George: VA's erroneous interpretation of a statute is not CUE

George v. McDonough, 142 S.Ct. 1953 (2022)

HELD: VA’S FAILURE TO PROPERLY APPLY THE PRESUMPTION OF SOUNDNESS FOR DECADES WAS NOT CLEAR AND UNMISTAKABLE ERROR - BECAUSE THE FEDERAL CIRCUIT’S DECISION THAT INVALIDATED VA’S ERRONEOUS INTERPRETATION WAS A CHANGE IN THE INTERPRETATION OF THE LAW.
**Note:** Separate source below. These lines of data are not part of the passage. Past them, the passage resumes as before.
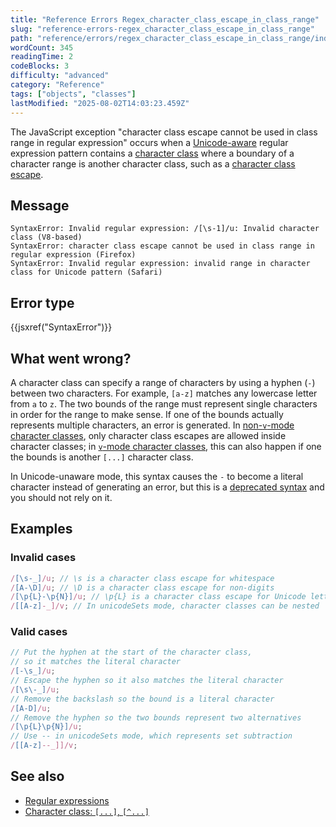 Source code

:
 ```yaml
---
title: "Reference Errors Regex_character_class_escape_in_class_range"
slug: "reference-errors-regex_character_class_escape_in_class_range"
path: "reference/errors/regex_character_class_escape_in_class_range/index.md"
wordCount: 345
readingTime: 2
codeBlocks: 3
difficulty: "advanced"
category: "Reference"
tags: ["objects", "classes"]
lastModified: "2025-08-02T14:03:23.459Z"
---
```



The JavaScript exception "character class escape cannot be used in class range in regular expression" occurs when a [Unicode-aware](/en-US/docs/Web/JavaScript/Reference/Global_Objects/RegExp/unicode#unicode-aware_mode) regular expression pattern contains a [character class](/en-US/docs/Web/JavaScript/Reference/Regular_expressions/Character_class) where a boundary of a character range is another character class, such as a [character class escape](/en-US/docs/Web/JavaScript/Reference/Regular_expressions/Character_class_escape).

## Message

```plain
SyntaxError: Invalid regular expression: /[\s-1]/u: Invalid character class (V8-based)
SyntaxError: character class escape cannot be used in class range in regular expression (Firefox)
SyntaxError: Invalid regular expression: invalid range in character class for Unicode pattern (Safari)
```

## Error type

{{jsxref("SyntaxError")}}

## What went wrong?

A character class can specify a range of characters by using a hyphen (`-`) between two characters. For example, `[a-z]` matches any lowercase letter from `a` to `z`. The two bounds of the range must represent single characters in order for the range to make sense. If one of the bounds actually represents multiple characters, an error is generated. In [non-`v`-mode character classes](/en-US/docs/Web/JavaScript/Reference/Regular_expressions/Character_class#non-v-mode_character_class), only character class escapes are allowed inside character classes; in [`v`-mode character classes](/en-US/docs/Web/JavaScript/Reference/Regular_expressions/Character_class#v-mode_character_class), this can also happen if one the bounds is another `[...]` character class.

In Unicode-unaware mode, this syntax causes the `-` to become a literal character instead of generating an error, but this is a [deprecated syntax](/en-US/docs/Web/JavaScript/Reference/Deprecated_and_obsolete_features#regexp) and you should not rely on it.

## Examples

### Invalid cases

```js example-bad
/[\s-_]/u; // \s is a character class escape for whitespace
/[A-\D]/u; // \D is a character class escape for non-digits
/[\p{L}-\p{N}]/u; // \p{L} is a character class escape for Unicode letters
/[[A-z]-_]/v; // In unicodeSets mode, character classes can be nested
```

### Valid cases

```js example-good
// Put the hyphen at the start of the character class,
// so it matches the literal character
/[-\s_]/u;
// Escape the hyphen so it also matches the literal character
/[\s\-_]/u;
// Remove the backslash so the bound is a literal character
/[A-D]/u;
// Remove the hyphen so the two bounds represent two alternatives
/[\p{L}\p{N}]/u;
// Use -- in unicodeSets mode, which represents set subtraction
/[[A-z]--_]]/v;
```

## See also

- [Regular expressions](/en-US/docs/Web/JavaScript/Reference/Regular_expressions)
- [Character class: `[...]`, `[^...]`](/en-US/docs/Web/JavaScript/Reference/Regular_expressions/Character_class)
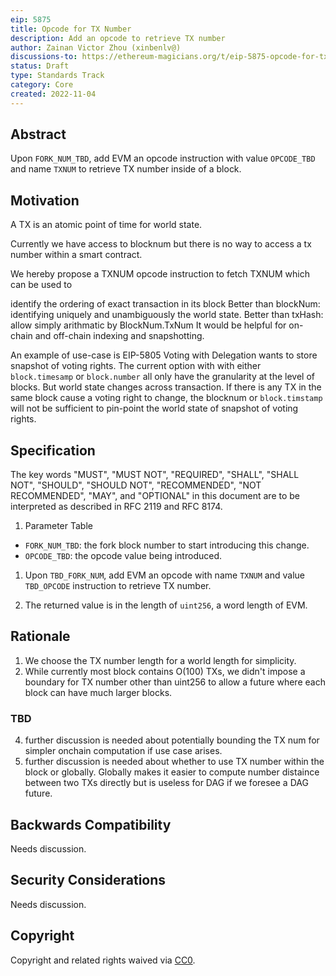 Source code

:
 ```yaml
---
eip: 5875
title: Opcode for TX Number
description: Add an opcode to retrieve TX number
author: Zainan Victor Zhou (xinbenlv@)
discussions-to: https://ethereum-magicians.org/t/eip-5875-opcode-for-tx-number-in-a-block/11612
status: Draft
type: Standards Track
category: Core
created: 2022-11-04
---
```


## Abstract

Upon `FORK_NUM_TBD`, add EVM an opcode instruction with value `OPCODE_TBD` and name `TXNUM` to retrieve TX number inside of a block.

## Motivation

A TX is an atomic point of time for world state.

Currently we have access to blocknum but there is no way to access a tx number within a smart contract.

We hereby propose a TXNUM opcode instruction to fetch TXNUM which can be used to

identify the ordering of exact transaction in its block
Better than blockNum: identifying uniquely and unambiguously the world state.
Better than txHash: allow simply arithmatic by BlockNum.TxNum
It would be helpful for on-chain and off-chain indexing and snapshotting.

An example of use-case is EIP-5805 Voting with Delegation wants to store snapshot of voting rights. The current option with with either `block.timesamp` or `block.number` all only have the granularity at the level of blocks. But world state changes across transaction. If there is any TX in the same block cause a voting right to change, the blocknum or `block.timstamp` will not be sufficient to pin-point the world state of snapshot of voting rights.

## Specification

The key words "MUST", "MUST NOT", "REQUIRED", "SHALL", "SHALL NOT", "SHOULD", "SHOULD NOT", "RECOMMENDED", "NOT RECOMMENDED", "MAY", and "OPTIONAL" in this document are to be interpreted as described in RFC 2119 and RFC 8174.

1. Parameter Table

- `FORK_NUM_TBD`: the fork block number to start introducing this change.
- `OPCODE_TBD`: the opcode value being introduced.

1. Upon `TBD_FORK_NUM`, add EVM an opcode with name `TXNUM` and value `TBD_OPCODE` instruction to retrieve TX number.

2. The returned value is in the length of `uint256`, a word length of EVM.

## Rationale

1. We choose the TX number length for a world length for simplicity.
2. While currently most block contains O(100) TXs, we didn't impose a boundary for TX number other than uint256 to allow
a future where each block can have much larger blocks.

### TBD

4. further discussion is needed about potentially bounding the TX num for simpler onchain computation if use case arises.
5. further discussion is needed about whether to use TX number within the block or globally. Globally makes it easier to compute number distaince between two TXs directly but is useless for DAG
if we foresee a DAG future.

## Backwards Compatibility

Needs discussion.

## Security Considerations

Needs discussion.

## Copyright

Copyright and related rights waived via [CC0](../LICENSE.md).
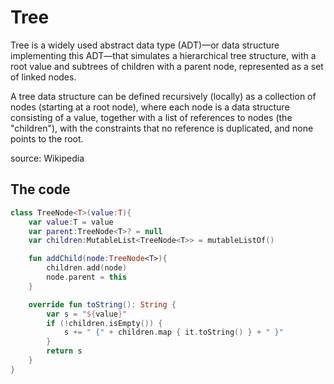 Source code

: # Tree

Tree is a widely used abstract data type (ADT)—or data structure implementing this ADT—that simulates a hierarchical tree structure, with a root value and subtrees of children with a parent node, represented as a set of linked nodes.

A tree data structure can be defined recursively (locally) as a collection of nodes (starting at a root node), where each node is a data structure consisting of a value, together with a list of references to nodes (the "children"), with the constraints that no reference is duplicated, and none points to the root.

source: Wikipedia

## The code


```kotlin
class TreeNode<T>(value:T){
    var value:T = value
    var parent:TreeNode<T>? = null
    var children:MutableList<TreeNode<T>> = mutableListOf()

    fun addChild(node:TreeNode<T>){
        children.add(node)
        node.parent = this
    }

    override fun toString(): String {
        var s = "${value}"
        if (!children.isEmpty()) {
            s += " {" + children.map { it.toString() } + " }"
        }
        return s
    }
}
```
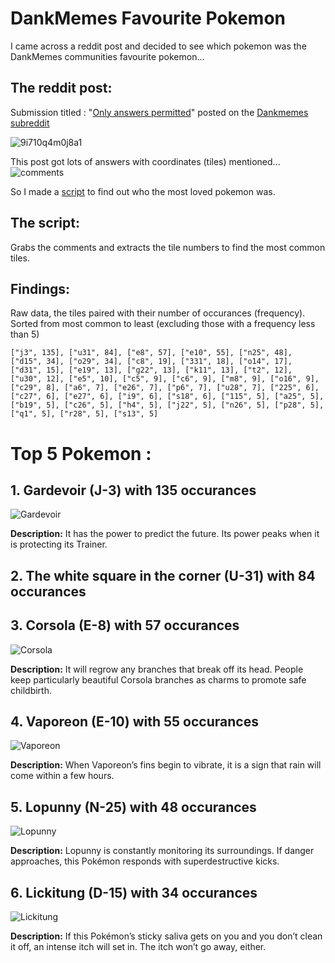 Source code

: # DankMemes Favourite Pokemon
I came across a reddit post and decided to see which pokemon was the DankMemes communities favourite pokemon...

## The reddit post:
Submission titled : "[Only answers permitted](https://www.reddit.com/r/dankmemes/comments/zwu64n/only_answers_permitted/)" posted on the [Dankmemes subreddit](https://www.reddit.com/r/dankmemes)

![9i710q4m0j8a1](https://user-images.githubusercontent.com/22829157/209990519-0e28974d-0af7-434e-9e3b-a7128a77317a.png)


This post got lots of answers with coordinates (tiles) mentioned...
 ![comments](https://user-images.githubusercontent.com/22829157/209996296-d6b31abe-9dba-44f9-81de-4b78c33bed2b.png)

So I made a [script](https://github.com/Dereavy/DankMemesFavouritePokemon/blob/main/getPokemon.py) to find out who the most loved pokemon was.

## The script:
Grabs the comments and extracts the tile numbers to find the most common tiles.

## Findings:
Raw data, the tiles paired with their number of occurances (frequency).
Sorted from most common to least (excluding those with a frequency less than 5)
```
["j3", 135], ["u31", 84], ["e8", 57], ["e10", 55], ["n25", 48], ["d15", 34], ["o29", 34], ["c8", 19], ["331", 18], ["o14", 17], ["d31", 15], ["e19", 13], ["g22", 13], ["k11", 13], ["t2", 12], ["u30", 12], ["e5", 10], ["c5", 9], ["c6", 9], ["m8", 9], ["o16", 9], ["c29", 8], ["a6", 7], ["e26", 7], ["p6", 7], ["u28", 7], ["225", 6], ["c27", 6], ["e27", 6], ["i9", 6], ["s18", 6], ["115", 5], ["a25", 5], ["b19", 5], ["c26", 5], ["h4", 5], ["j22", 5], ["n26", 5], ["p28", 5], ["q1", 5], ["r28", 5], ["s13", 5]
```
# Top 5 Pokemon :
## 1. Gardevoir (J-3) with 135 occurances 
![Gardevoir](https://assets.pokemon.com/assets/cms2/img/pokedex/full/282.png)

**Description:** It has the power to predict the future. Its power peaks when it is protecting its Trainer. 

## 2. The white square in the corner (U-31) with 84 occurances

## 3. Corsola (E-8) with 57 occurances
![Corsola](https://assets.pokemon.com/assets/cms2/img/pokedex/full/222.png)

**Description:** It will regrow any branches that break off its head. People keep particularly beautiful Corsola branches as charms to promote safe childbirth. 

## 4. Vaporeon (E-10) with 55 occurances
![Vaporeon](https://assets.pokemon.com/assets/cms2/img/pokedex/full/134.png)

**Description:** When Vaporeon’s fins begin to vibrate, it is a sign that rain will come within a few hours. 

## 5. Lopunny (N-25) with 48 occurances
![Lopunny](https://assets.pokemon.com/assets/cms2/img/pokedex/full/428.png)

**Description:** Lopunny is constantly monitoring its surroundings. If danger approaches, this Pokémon responds with superdestructive kicks. 

## 6. Lickitung (D-15) with 34 occurances
![Lickitung](https://assets.pokemon.com/assets/cms2/img/pokedex/full/108.png)

**Description:** If this Pokémon’s sticky saliva gets on you and you don’t clean it off, an intense itch will set in. The itch won’t go away, either. 
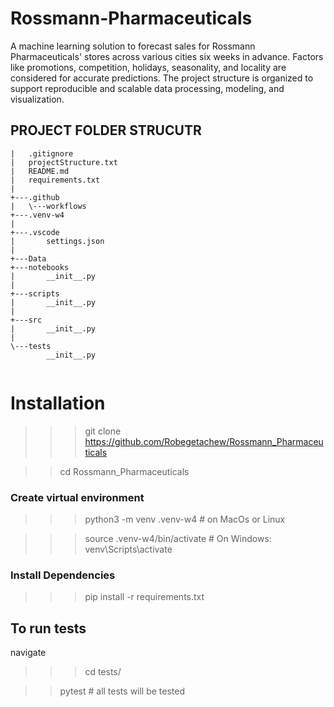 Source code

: # Rossmann-Pharmaceuticals

A machine learning solution to forecast sales for Rossmann Pharmaceuticals' stores across various cities six weeks in advance. Factors like promotions, competition, holidays, seasonality, and locality are considered for accurate predictions.
The project structure is organized to support reproducible and scalable data processing, modeling, and visualization.

## **PROJECT FOLDER STRUCUTR**
```
|   .gitignore
|   projectStructure.txt
|   README.md
|   requirements.txt
|   
+---.github
|   \---workflows
+---.venv-w4
|          
+---.vscode
|       settings.json
|       
+---Data
+---notebooks
|       __init__.py
|       
+---scripts
|       __init__.py
|       
+---src
|       __init__.py
|       
\---tests
        __init__.py
        
```
# Installation

>>> git clone https://github.com/Robegetachew/Rossmann_Pharmaceuticals


>> cd Rossmann_Pharmaceuticals

### Create virtual environment

>>> python3 -m venv .venv-w4 # on MacOs or Linux

>>> source .venv-w4/bin/activate  # On Windows: venv\Scripts\activate

### Install Dependencies

>>> pip install -r requirements.txt

## To run tests
navigate 
>>> cd tests/

>>pytest # all tests will be tested
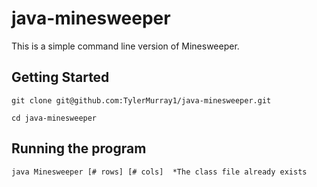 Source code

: # java-minesweeper

This is a simple command line version of Minesweeper.

## Getting Started

```
git clone git@github.com:TylerMurray1/java-minesweeper.git
```

```
cd java-minesweeper
```

## Running the program

```
java Minesweeper [# rows] [# cols]  *The class file already exists
```
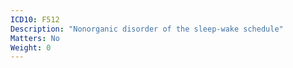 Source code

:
 ```yaml
---
ICD10: F512
Description: "Nonorganic disorder of the sleep-wake schedule"
Matters: No
Weight: 0
---
```


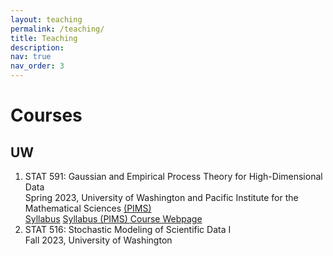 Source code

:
 ```yaml
---
layout: teaching
permalink: /teaching/
title: Teaching
description:
nav: true
nav_order: 3
---
```


 <div class="container mt-5">
        <h1 class="post-title"> Courses </h1>
        <div class="publications">
            <h2 class="bibliography"> UW </h2>
            <ol class="bibliography">
                <li>
                    <div class="row">
                        <div class="col-sm-1 abbr"></div>
                        <div id="STAT591" class="col-sm-9">
                            <div class="title">STAT 591: Gaussian and Empirical Process Theory for High-Dimensional Data</div>
                            <div class="periodical">
                                 Spring 2023, University of Washington and Pacific Institute for the Mathematical Sciences <a href = "https://www.pims.math.ca" target="_new">(PIMS)</a>
                            </div>
                            <div class="periodical"></div>
                            <div class="links">
                                    <a href="/assets/pdf/STAT 591 - Syllabus.pdf" class="btn btn-sm z-depth-0" role="button" rel="external nofollow noopener" target="_blank">Syllabus</a>
                                    <a href="https://courses.pims.math.ca/tag/2022-2023/" class="btn btn-sm z-depth-0" role="button" rel="external nofollow noopener" target="_blank">Syllabus (PIMS) </a>   
                                    <a href="https://canvas.uw.edu/courses/1635483" class="btn btn-sm z-depth-0" role="button" rel="external nofollow noopener" target="_blank">Course Webpage </a>   
                            </div>
                            <div class="badges"></div>
                        </div>
                    </div>
                </li>
                <li>
                    <div class="row">
                        <div class="col-sm-1 abbr"></div>
                        <div id="STAT591" class="col-sm-9">
                            <div class="title">STAT 516: Stochastic Modeling of Scientific Data I</div>
                            <div class="periodical">
                                Fall 2023, University of Washington
                            </div>
                            <div class="periodical"></div>
                            <div class="links"></div>
                            <div class="badges"></div>
                        </div>
                    </div>
                </li>
            </ol>
        </div>
    </div>
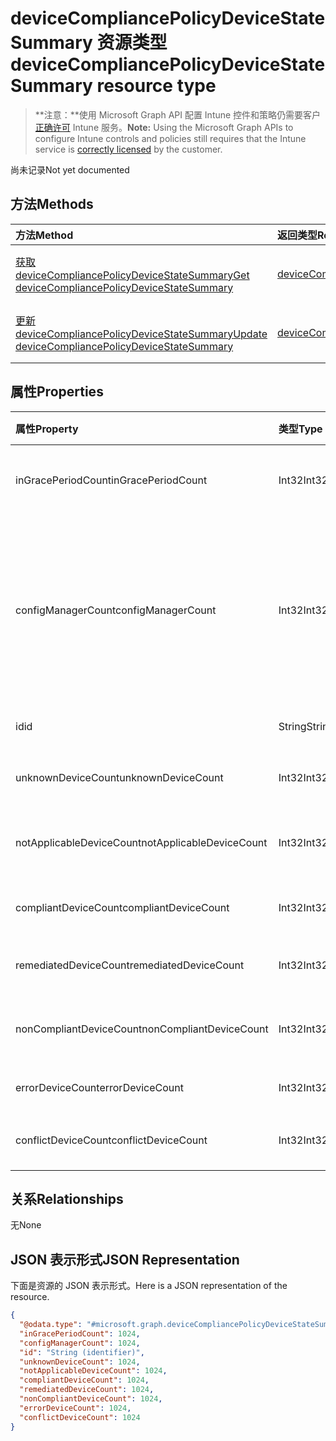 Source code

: # <a name="devicecompliancepolicydevicestatesummary-resource-type"></a><span data-ttu-id="f5737-101">deviceCompliancePolicyDeviceStateSummary 资源类型</span><span class="sxs-lookup"><span data-stu-id="f5737-101">deviceCompliancePolicyDeviceStateSummary resource type</span></span>

> <span data-ttu-id="f5737-102">**注意：**使用 Microsoft Graph API 配置 Intune 控件和策略仍需要客户[正确许可](https://go.microsoft.com/fwlink/?linkid=839381) Intune 服务。</span><span class="sxs-lookup"><span data-stu-id="f5737-102">**Note:** Using the Microsoft Graph APIs to configure Intune controls and policies still requires that the Intune service is [correctly licensed](https://go.microsoft.com/fwlink/?linkid=839381) by the customer.</span></span>

<span data-ttu-id="f5737-103">尚未记录</span><span class="sxs-lookup"><span data-stu-id="f5737-103">Not yet documented</span></span>
## <a name="methods"></a><span data-ttu-id="f5737-104">方法</span><span class="sxs-lookup"><span data-stu-id="f5737-104">Methods</span></span>
|<span data-ttu-id="f5737-105">方法</span><span class="sxs-lookup"><span data-stu-id="f5737-105">Method</span></span>|<span data-ttu-id="f5737-106">返回类型</span><span class="sxs-lookup"><span data-stu-id="f5737-106">Return Type</span></span>|<span data-ttu-id="f5737-107">说明</span><span class="sxs-lookup"><span data-stu-id="f5737-107">Description</span></span>|
|:---|:---|:---|
|[<span data-ttu-id="f5737-108">获取 deviceCompliancePolicyDeviceStateSummary</span><span class="sxs-lookup"><span data-stu-id="f5737-108">Get deviceCompliancePolicyDeviceStateSummary</span></span>](../api/intune_deviceconfig_devicecompliancepolicydevicestatesummary_get.md)|[<span data-ttu-id="f5737-109">deviceCompliancePolicyDeviceStateSummary</span><span class="sxs-lookup"><span data-stu-id="f5737-109">deviceCompliancePolicyDeviceStateSummary</span></span>](../resources/intune_deviceconfig_devicecompliancepolicydevicestatesummary.md)|<span data-ttu-id="f5737-110">读取 [deviceCompliancePolicyDeviceStateSummary](../resources/intune_deviceconfig_devicecompliancepolicydevicestatesummary.md) 对象的属性和关系。</span><span class="sxs-lookup"><span data-stu-id="f5737-110">Read properties and relationships of [plannerTaskDetails](../resources/intune_deviceconfig_devicecompliancepolicydevicestatesummary.md) object.</span></span>|
|[<span data-ttu-id="f5737-111">更新 deviceCompliancePolicyDeviceStateSummary</span><span class="sxs-lookup"><span data-stu-id="f5737-111">Update deviceCompliancePolicyDeviceStateSummary</span></span>](../api/intune_deviceconfig_devicecompliancepolicydevicestatesummary_update.md)|[<span data-ttu-id="f5737-112">deviceCompliancePolicyDeviceStateSummary</span><span class="sxs-lookup"><span data-stu-id="f5737-112">deviceCompliancePolicyDeviceStateSummary</span></span>](../resources/intune_deviceconfig_devicecompliancepolicydevicestatesummary.md)|<span data-ttu-id="f5737-113">更新 [deviceCompliancePolicyDeviceStateSummary](../resources/intune_deviceconfig_devicecompliancepolicydevicestatesummary.md) 对象的属性。</span><span class="sxs-lookup"><span data-stu-id="f5737-113">Update the properties of a [calendar](../resources/intune_deviceconfig_devicecompliancepolicydevicestatesummary.md) object.</span></span>|

## <a name="properties"></a><span data-ttu-id="f5737-114">属性</span><span class="sxs-lookup"><span data-stu-id="f5737-114">Properties</span></span>
|<span data-ttu-id="f5737-115">属性</span><span class="sxs-lookup"><span data-stu-id="f5737-115">Property</span></span>|<span data-ttu-id="f5737-116">类型</span><span class="sxs-lookup"><span data-stu-id="f5737-116">Type</span></span>|<span data-ttu-id="f5737-117">说明</span><span class="sxs-lookup"><span data-stu-id="f5737-117">Description</span></span>|
|:---|:---|:---|
|<span data-ttu-id="f5737-118">inGracePeriodCount</span><span class="sxs-lookup"><span data-stu-id="f5737-118">inGracePeriodCount</span></span>|<span data-ttu-id="f5737-119">Int32</span><span class="sxs-lookup"><span data-stu-id="f5737-119">Int32</span></span>|<span data-ttu-id="f5737-120">宽限期内的设备数</span><span class="sxs-lookup"><span data-stu-id="f5737-120">Number of devices that are in grace period</span></span>|
|<span data-ttu-id="f5737-121">configManagerCount</span><span class="sxs-lookup"><span data-stu-id="f5737-121">configManagerCount</span></span>|<span data-ttu-id="f5737-122">Int32</span><span class="sxs-lookup"><span data-stu-id="f5737-122">Int32</span></span>|<span data-ttu-id="f5737-123">由 System Center Configuration Manager 管理合规性的设备数</span><span class="sxs-lookup"><span data-stu-id="f5737-123">Number of devices that have compliance managed by System Center Configuration Manager</span></span>|
|<span data-ttu-id="f5737-124">id</span><span class="sxs-lookup"><span data-stu-id="f5737-124">id</span></span>|<span data-ttu-id="f5737-125">String</span><span class="sxs-lookup"><span data-stu-id="f5737-125">String</span></span>|<span data-ttu-id="f5737-126">实体的键。</span><span class="sxs-lookup"><span data-stu-id="f5737-126">Key of the setting.</span></span>|
|<span data-ttu-id="f5737-127">unknownDeviceCount</span><span class="sxs-lookup"><span data-stu-id="f5737-127">unknownDeviceCount</span></span>|<span data-ttu-id="f5737-128">Int32</span><span class="sxs-lookup"><span data-stu-id="f5737-128">Int32</span></span>|<span data-ttu-id="f5737-129">未知设备的数量</span><span class="sxs-lookup"><span data-stu-id="f5737-129">Number of unknown devices</span></span>|
|<span data-ttu-id="f5737-130">notApplicableDeviceCount</span><span class="sxs-lookup"><span data-stu-id="f5737-130">notApplicableDeviceCount</span></span>|<span data-ttu-id="f5737-131">Int32</span><span class="sxs-lookup"><span data-stu-id="f5737-131">Int32</span></span>|<span data-ttu-id="f5737-132">不适用设备的数量</span><span class="sxs-lookup"><span data-stu-id="f5737-132">Number of not applicable devices</span></span>|
|<span data-ttu-id="f5737-133">compliantDeviceCount</span><span class="sxs-lookup"><span data-stu-id="f5737-133">compliantDeviceCount</span></span>|<span data-ttu-id="f5737-134">Int32</span><span class="sxs-lookup"><span data-stu-id="f5737-134">Int32</span></span>|<span data-ttu-id="f5737-135">兼容设备的数量</span><span class="sxs-lookup"><span data-stu-id="f5737-135">Number of compliant devices</span></span>|
|<span data-ttu-id="f5737-136">remediatedDeviceCount</span><span class="sxs-lookup"><span data-stu-id="f5737-136">remediatedDeviceCount</span></span>|<span data-ttu-id="f5737-137">Int32</span><span class="sxs-lookup"><span data-stu-id="f5737-137">Int32</span></span>|<span data-ttu-id="f5737-138">已修复设备数</span><span class="sxs-lookup"><span data-stu-id="f5737-138">Number of remediated devices</span></span>|
|<span data-ttu-id="f5737-139">nonCompliantDeviceCount</span><span class="sxs-lookup"><span data-stu-id="f5737-139">nonCompliantDeviceCount</span></span>|<span data-ttu-id="f5737-140">Int32</span><span class="sxs-lookup"><span data-stu-id="f5737-140">Int32</span></span>|<span data-ttu-id="f5737-141">不兼容设备的数量</span><span class="sxs-lookup"><span data-stu-id="f5737-141">Number of NonCompliant devices</span></span>|
|<span data-ttu-id="f5737-142">errorDeviceCount</span><span class="sxs-lookup"><span data-stu-id="f5737-142">errorDeviceCount</span></span>|<span data-ttu-id="f5737-143">Int32</span><span class="sxs-lookup"><span data-stu-id="f5737-143">Int32</span></span>|<span data-ttu-id="f5737-144">错误设备的数量</span><span class="sxs-lookup"><span data-stu-id="f5737-144">Number of error devices</span></span>|
|<span data-ttu-id="f5737-145">conflictDeviceCount</span><span class="sxs-lookup"><span data-stu-id="f5737-145">conflictDeviceCount</span></span>|<span data-ttu-id="f5737-146">Int32</span><span class="sxs-lookup"><span data-stu-id="f5737-146">Int32</span></span>|<span data-ttu-id="f5737-147">冲突设备的数量</span><span class="sxs-lookup"><span data-stu-id="f5737-147">Number of conflict devices</span></span>|

## <a name="relationships"></a><span data-ttu-id="f5737-148">关系</span><span class="sxs-lookup"><span data-stu-id="f5737-148">Relationships</span></span>
<span data-ttu-id="f5737-149">无</span><span class="sxs-lookup"><span data-stu-id="f5737-149">None</span></span>
## <a name="json-representation"></a><span data-ttu-id="f5737-150">JSON 表示形式</span><span class="sxs-lookup"><span data-stu-id="f5737-150">JSON Representation</span></span>
<span data-ttu-id="f5737-151">下面是资源的 JSON 表示形式。</span><span class="sxs-lookup"><span data-stu-id="f5737-151">Here is a JSON representation of the resource.</span></span>
<!-- {
  "blockType": "resource",
  "keyProperty": "id",
  "@odata.type": "microsoft.graph.deviceCompliancePolicyDeviceStateSummary"
}
-->
``` json
{
  "@odata.type": "#microsoft.graph.deviceCompliancePolicyDeviceStateSummary",
  "inGracePeriodCount": 1024,
  "configManagerCount": 1024,
  "id": "String (identifier)",
  "unknownDeviceCount": 1024,
  "notApplicableDeviceCount": 1024,
  "compliantDeviceCount": 1024,
  "remediatedDeviceCount": 1024,
  "nonCompliantDeviceCount": 1024,
  "errorDeviceCount": 1024,
  "conflictDeviceCount": 1024
}
```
Summary: In 1977, the Board denied service connection for schizophrenia - finding that it pre-existed service. The Board made no finding as to whether the condition was also aggravated by service, as required by 38 USC § 1111. In 2003, VA amended its regulation to include the aggravation prong of the presumption of soundness. In 2004, the Federal Circuit held in Wagner v. Shinseki, that 38 USC § 1111 plainly includes an aggravation prong - meaning that the statute has always required VA to prove that a condition BOTH pre-existed service AND was NOT aggravated by service in order to rebut the presumption of soundness. In 2014, the veteran filed a motion to revise the 1977 decision on the basis of clear and unmistakable error (CUE) - arguing that VA misapplied the law.

The case goes all the way up to the Supreme Court, which determined that CUE did not include changes in law or changes in interpretation of the law - and that the Federal Circuit’s decision in Wagner was a change in the interpretation of the law.

Walsh: Obesity as "intermediate step"

Walsh v. Wilkiedocket no. 18-0495 (February 24, 2020)

HELD: Obesity may be an “intermediate step” between a service-connected condition and a nonservice-connected condition when the service-connected condition aggravates the obesity. The service-connected condition need not cause the obesity.

SUMMARY: Veteran was service connected for bilateral knee, hip, and back conditions and sought service connection on a secondary basis for hypertension and sleep apnea. While her appeal was pending, VA issued a General Counsel Precedent Opinion (GC Prec. Op. 1-2017) stating that while obesity is not a disability for VA compensation purposes, obesity can serve as an “intermediate step” between a service-connected and nonservice-connected condition under 38 C.F.R. § 3.310(a). VA then sought a medical opinion to determine (1) whether the veteran’s service-connected conditions “caused” her to gain weight or become obese and, (2) if so, whether the obesity was a “substantial factor” in causing her hypertension or sleep apnea, and, (3) if so, whether those conditions would not have occurred but for the obesity that was “caused” by the service-connected condition. The examiner provided a negative opinion, focusing on the causation and “but-for” factors – and the Board relied on the opinion to deny the claim. 

On appeal to the Court, the veteran argued that the GC Opinion requires VA to determine whether the obesity was caused or aggravated by the service-connected conditions. The Court agreed, noting that the GC Opinion does not mention aggravation. Still, the Court found that “the principles contained in § 3.310 make any distinction in G.C. Opinion 1-2017 between causation and aggravation legally untenable.” 

The Court first noted that GC Opinions are binding on the Board, but not the Court. Turning to the language of the regulation: section 3.310(a) states that a “disability which is proximately due to or the result of a service-connected disease or injury shall be service connected.” Section 3.310(b) states: “Any increase in severity of a nonservice-connected disease or injury that is proximately due to or the result of a service-connected disease or injury, and not due to the natural progress of the nonservice-connected disease, will be service connected.” The Court found that the “operative language in these provisions is essentially identical” because “[b]oth discus something that ‘is proximately due to or the result of a service-connected disease or injury’ and advise that this ‘shall [or will] be service connected.’” The Court found that “[n]othing in this language justifies a distinction between causation and aggravation in the first step of the analysis in G.C. Opinion 1-2017.” 

The Court thus held that “there is no permissible basis in the relevant regulation for concluding that obesity may be an ‘intermediate step’ in a secondary-service-connection analysis when service-connected disability causes it, but not when service-connected disability aggravates it.” Regarding the absence of the word “aggravation” in the GG Opinion, the Court found that the opinion “does not purport to prohibit inquiry into whether a service-connected disability aggravates a veteran’s obesity” since “this would contradict VA’s aggravation regulation.” The Court clarified that “[d]espite the G.C. opinion’s silence regarding aggravation, the Board, in accordance with § 3.310(b), must consider aggravation in this context when the theory is explicitly raised by the veteran or reasonably raised by the record.” The Court remanded for the Board to obtain a new medical opinion that addresses whether the veteran’s service-connected conditions caused or aggravated her weight gain.